**What is being asked**
If a line in the listing contains "section", copy it out whole.

"""

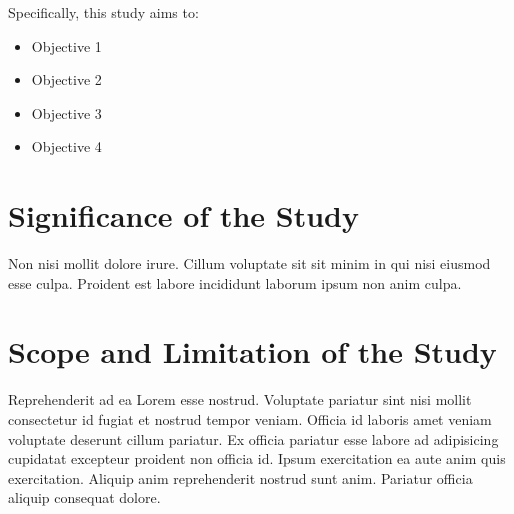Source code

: Specifically, this study aims to:
\begin{itemize}
  \item Objective 1
  \item Objective 2
  \item Objective 3
  \item Objective 4
\end{itemize}

\section{Significance of the Study}

Non nisi mollit dolore irure. Cillum voluptate sit sit minim in qui nisi eiusmod esse culpa. Proident est labore incididunt laborum ipsum non anim culpa.

\section{Scope and Limitation of the Study}

Reprehenderit ad ea Lorem esse nostrud. Voluptate pariatur sint nisi mollit consectetur id fugiat et nostrud tempor veniam. Officia id laboris amet veniam voluptate deserunt cillum pariatur. Ex officia pariatur esse labore ad adipisicing cupidatat excepteur proident non officia id. Ipsum exercitation ea aute anim quis exercitation. Aliquip anim reprehenderit nostrud sunt anim. Pariatur officia aliquip consequat dolore.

"""

**Exercise response**
\section{Significance of the Study}
\section{Scope and Limitation of the Study}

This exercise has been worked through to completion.